Monday, January 26, 2009

Should I Invest In Certificates of Deposit?

This is the 2nd installment of the series 7 Alternatives To The Stock Market

Certificates of deposit, or CDs, are a popular way to invest money with no risk. CDs basically involve putting your money in the bank for a fixed amount of time, until it matures, where it will receive a certain interest rate.

Interest rates for CDs vary according to several different factors. Different banks can offer different interest rates. Typically, though not always, larger deposits receive larger rates. Longer maturities can also receive higher rates, though again, this is not always true. The FDIC normally insures deposits up to $100,000; until the end of 2009 deposits of up to $250,000 are insured. CDs are sold by banks as a way to guarantee that they will have money on hand, so they give higher rates than a savings account. In order to discourage you from taking your money out before it matures, banks do charge a penalty if you do so. However, since they are relatively easy to break compared to Treasury Securities, they usually receive a lower interest rate.

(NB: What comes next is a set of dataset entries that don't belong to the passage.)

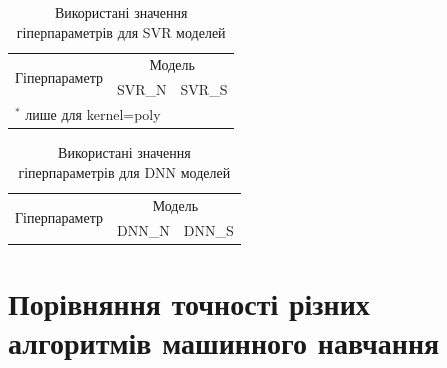 \documentclass[10pt,a5paper,titlepage,oneside]{book}
\numberwithin{equation}{part}
\begin{document}
\begin{table}[!ht]
\caption{Використані значення гіперпараметрів для SVR моделей}
\label{tblSVRrez}
\centering
\begin{tabular}{|l|c|c|}
\hline
\multirow{2}{*}{Гіперпараметр} & \multicolumn{2}{c|}{Модель} \\
\cline{2-3}
&SVR\_N&SVR\_S \rule{0pt}{11pt}\\
\hline
\hline
\multicolumn{2}{l}{$^*$ лише для kernel=poly}\\
\end{tabular}
\end{table}

\begin{table}[!ht]
\caption{Використані значення гіперпараметрів для DNN моделей}
\label{tblDNNrez}
\centering
\begin{tabular}{|l|c|c|}
\hline
\multirow{2}{*}{Гіперпараметр} & \multicolumn{2}{c|}{Модель} \\
\cline{2-3}
&DNN\_N&DNN\_S \rule{0pt}{11pt}\\
\hline
\hline
\end{tabular}
\end{table}



\section{Порівняння точності різних алгоритмів машинного навчання}
\end{document}
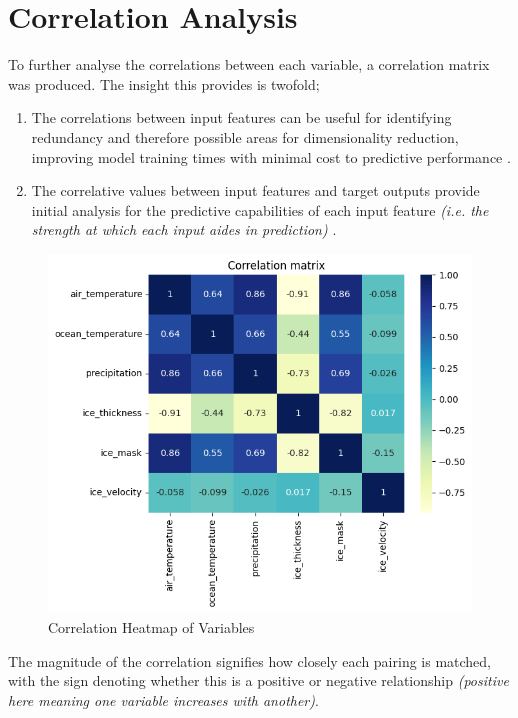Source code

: \section{Correlation Analysis}\label{SS:correlation_analysis}
To further analyse the correlations between each variable, a correlation matrix was produced. The insight this provides is twofold; 

\begin{enumerate}
    \item  The correlations between input features can be useful for identifying redundancy and therefore possible areas for dimensionality reduction, improving model training times with minimal cost to predictive performance \cite{Rovira2022}.
    \item The correlative values between input features and target outputs provide initial analysis for the predictive capabilities of each input feature \textit{(i.e. the strength at which each input aides in prediction)} \cite{Hall2000}.
\end{enumerate}


\begin{figure}[H]
  \centering
  \includegraphics[width=1\textwidth]{images/correlations.png}
  \caption{Correlation Heatmap of Variables}
  \label{fig:correlations}
\end{figure}
The magnitude of the correlation signifies how closely each pairing is matched, with the sign denoting whether this is a positive or negative relationship \textit{(positive here meaning one variable increases with another)}.

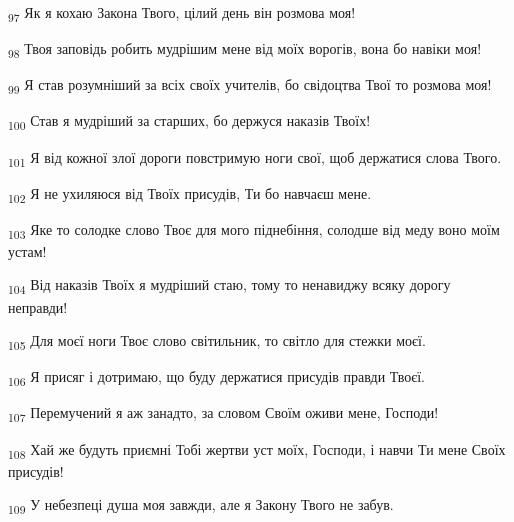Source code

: \begin{tcolorbox}
\textsubscript{97} Як я кохаю Закона Твого, цілий день він розмова моя!
\end{tcolorbox}
\begin{tcolorbox}
\textsubscript{98} Твоя заповідь робить мудрішим мене від моїх ворогів, вона бо навіки моя!
\end{tcolorbox}
\begin{tcolorbox}
\textsubscript{99} Я став розумніший за всіх своїх учителів, бо свідоцтва Твої то розмова моя!
\end{tcolorbox}
\begin{tcolorbox}
\textsubscript{100} Став я мудріший за старших, бо держуся наказів Твоїх!
\end{tcolorbox}
\begin{tcolorbox}
\textsubscript{101} Я від кожної злої дороги повстримую ноги свої, щоб держатися слова Твого.
\end{tcolorbox}
\begin{tcolorbox}
\textsubscript{102} Я не ухиляюся від Твоїх присудів, Ти бо навчаєш мене.
\end{tcolorbox}
\begin{tcolorbox}
\textsubscript{103} Яке то солодке слово Твоє для мого піднебіння, солодше від меду воно моїм устам!
\end{tcolorbox}
\begin{tcolorbox}
\textsubscript{104} Від наказів Твоїх я мудріший стаю, тому то ненавиджу всяку дорогу неправди!
\end{tcolorbox}
\begin{tcolorbox}
\textsubscript{105} Для моєї ноги Твоє слово світильник, то світло для стежки моєї.
\end{tcolorbox}
\begin{tcolorbox}
\textsubscript{106} Я присяг і дотримаю, що буду держатися присудів правди Твоєї.
\end{tcolorbox}
\begin{tcolorbox}
\textsubscript{107} Перемучений я аж занадто, за словом Своїм оживи мене, Господи!
\end{tcolorbox}
\begin{tcolorbox}
\textsubscript{108} Хай же будуть приємні Тобі жертви уст моїх, Господи, і навчи Ти мене Своїх присудів!
\end{tcolorbox}
\begin{tcolorbox}
\textsubscript{109} У небезпеці душа моя завжди, але я Закону Твого не забув.
\end{tcolorbox}
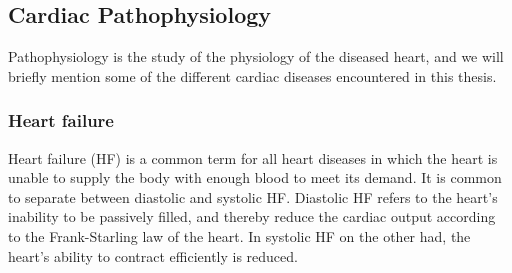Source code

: 



\subsection{Cardiac Pathophysiology}
Pathophysiology is the study of the physiology of the diseased heart,
and we will briefly mention some of the different cardiac diseases
encountered in this thesis. 


\subsubsection{Heart failure}
Heart failure (HF) is a common term for all heart diseases in which the
heart is unable to supply the body with enough blood to meet its
demand. It is common to separate between diastolic and systolic HF.
Diastolic HF refers to the heart's inability to be passively
filled, and thereby reduce the cardiac output according to the 
Frank-Starling law of the heart. In systolic HF on the other had, the
heart's ability to contract efficiently is reduced.

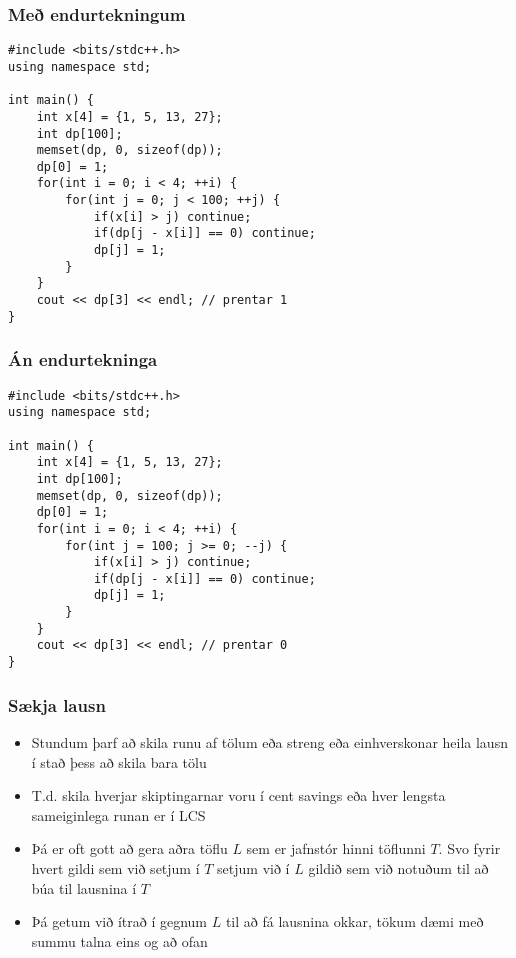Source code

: \documentclass{beamer}
\begin{document}
\begin{frame}[fragile]
\frametitle{Með endurtekningum}

\begin{verbatim}
#include <bits/stdc++.h>
using namespace std;

int main() {
    int x[4] = {1, 5, 13, 27};
    int dp[100];
    memset(dp, 0, sizeof(dp));
    dp[0] = 1;
    for(int i = 0; i < 4; ++i) {
        for(int j = 0; j < 100; ++j) {
            if(x[i] > j) continue;
            if(dp[j - x[i]] == 0) continue;
            dp[j] = 1;
        }
    }
    cout << dp[3] << endl; // prentar 1
}
\end{verbatim}

\end{frame}

\begin{frame}[fragile]
\frametitle{Án endurtekninga}

\begin{verbatim}
#include <bits/stdc++.h>
using namespace std;

int main() {
    int x[4] = {1, 5, 13, 27};
    int dp[100];
    memset(dp, 0, sizeof(dp));
    dp[0] = 1;
    for(int i = 0; i < 4; ++i) {
        for(int j = 100; j >= 0; --j) {
            if(x[i] > j) continue;
            if(dp[j - x[i]] == 0) continue;
            dp[j] = 1;
        }
    }
    cout << dp[3] << endl; // prentar 0
}
\end{verbatim}

\end{frame}

\begin{frame}
\frametitle{Sækja lausn}

\begin{itemize}

\item<1-> Stundum þarf að skila runu af tölum eða streng eða einhverskonar heila lausn í stað þess að skila bara tölu

\item<2-> T.d. skila hverjar skiptingarnar voru í cent savings eða hver lengsta sameiginlega runan er í LCS

\item<3-> Þá er oft gott að gera aðra töflu $L$ sem er jafnstór hinni töflunni $T$. Svo fyrir hvert gildi sem við setjum í $T$ setjum við í $L$ gildið sem við notuðum til að búa til lausnina í $T$

\item<4-> Þá getum við ítrað í gegnum $L$ til að fá lausnina okkar, tökum dæmi með summu talna eins og að ofan

\end{itemize}

\end{frame}
\end{document}

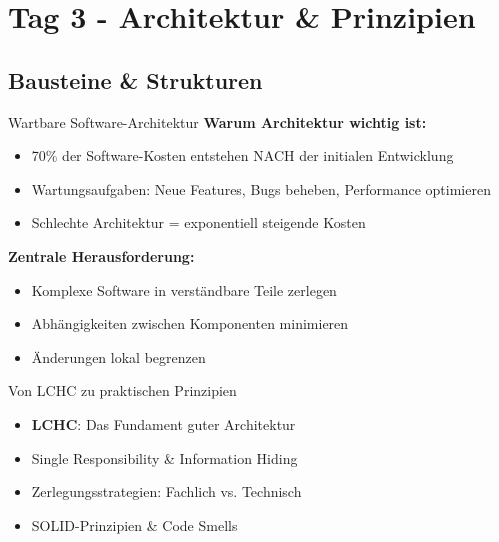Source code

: \section{Tag 3 - Architektur \& Prinzipien}


\subsection{Bausteine \& Strukturen}

\begin{frame}{Wartbare Software-Architektur}
  \textbf{Warum Architektur wichtig ist:}
  \begin{itemize}
    \item 70\% der Software-Kosten entstehen NACH der initialen Entwicklung
    \item Wartungsaufgaben: Neue Features, Bugs beheben, Performance optimieren
    \item Schlechte Architektur = exponentiell steigende Kosten
  \end{itemize}

  \textbf{Zentrale Herausforderung:}
  \begin{itemize}
    \item Komplexe Software in verständbare Teile zerlegen
    \item Abhängigkeiten zwischen Komponenten minimieren
    \item Änderungen lokal begrenzen
  \end{itemize}

  \begin{exampleblock}{Von LCHC zu praktischen Prinzipien}
    \begin{itemize}
      \item \textbf{LCHC}: Das Fundament guter Architektur
      \item Single Responsibility \& Information Hiding
      \item Zerlegungsstrategien: Fachlich vs. Technisch
      \item SOLID-Prinzipien \& Code Smells
    \end{itemize}
  \end{exampleblock}
\end{frame}

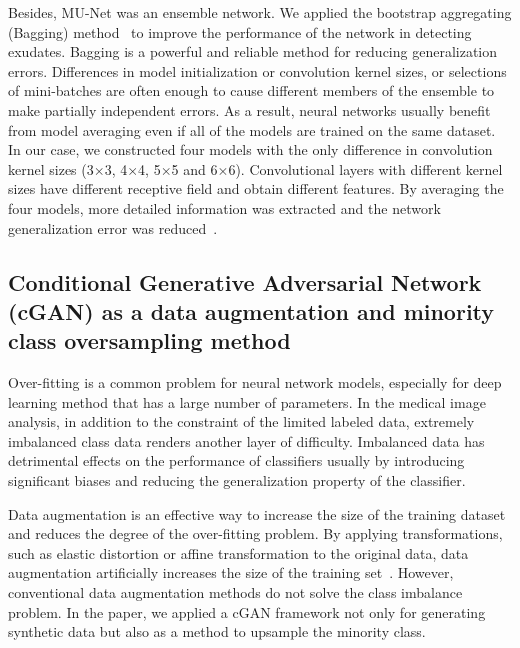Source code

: \documentclass{osa-article}
\begin{document}
Besides, MU-Net was an ensemble network. We applied the bootstrap aggregating (Bagging) method~\cite{breiman1996bagging} to improve the performance of the network in detecting exudates. Bagging is a powerful and reliable method for reducing generalization errors. Differences in model initialization or convolution kernel sizes, or selections of mini-batches are often enough to cause different members of the ensemble to make partially independent errors. As a result, neural networks usually benefit from model averaging even if all of the models are trained on the same dataset. In our case,  we constructed four models with the only difference in convolution kernel sizes (3$\times$3, 4$\times$4, 5$\times$5 and 6$\times$6). Convolutional layers with different kernel sizes have different receptive field and obtain different features. By averaging the four models, more detailed information was extracted and the network generalization error was reduced~\cite{lecun2015deep}.


\subsection{Conditional Generative Adversarial Network (cGAN) as a data augmentation and minority class oversampling method}

Over-fitting is a common problem for neural network models, especially for deep learning method that has a large number of parameters. In the medical image analysis, in addition to the constraint of the limited labeled data, extremely imbalanced class data renders another layer of difficulty. Imbalanced data has detrimental effects on the performance of classifiers usually by introducing significant biases and reducing the generalization property of the classifier. 

Data augmentation is an effective way to increase the size of the training dataset and reduces the degree of the over-fitting problem. By applying transformations, such as elastic distortion or affine transformation to the original data, data augmentation artificially increases the size of the training set~\cite{zhu2016adversarial}. However, conventional data augmentation methods do not solve the class imbalance problem. In the paper, we applied a cGAN framework not only for generating synthetic data but also as a method to upsample the minority class.
\end{document}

CDs usually have a locked in interest rate. There are some variable-rate CDs that allow you to change your rate once before it matures. These are good because this way if the rate goes down, you are protected. However, if it goes up, you have the option of bumping up to the new rate and making more money.

Interest from CDs can be dealt with in several different ways. You can choose to have the interest reinvested, in which case you’ll be getting compound interest. Or you can have the interest mailed to you as a check or deposited in a different account. Both of these have advantages, you can either make more money in interest or get some of the money to use right away.

CDs are one of the safest ways to invest your money. However, because CDs require no risk under $250,000, they do not typically pay as high interest as other investments do. However, if you are able to lock your money up for a long period of time, you could get a sizable return. If you are looking for a low risk investment, CDs may be right for you.


  1. I especially like CDs for emergency funds. I just happened to mention them today after seeing the Dilbert comic strip.

  2. I have a little over half of my efund (the OMG I lost my job part) in laddered CDs. The penalty, even though small, makes me keep my mitts off the money *G*.

  3. CD's a great way to get a little return from your funds that need to stay pretty liquid. They're also an easier way to "chase" rates than moving your savings around all over the place!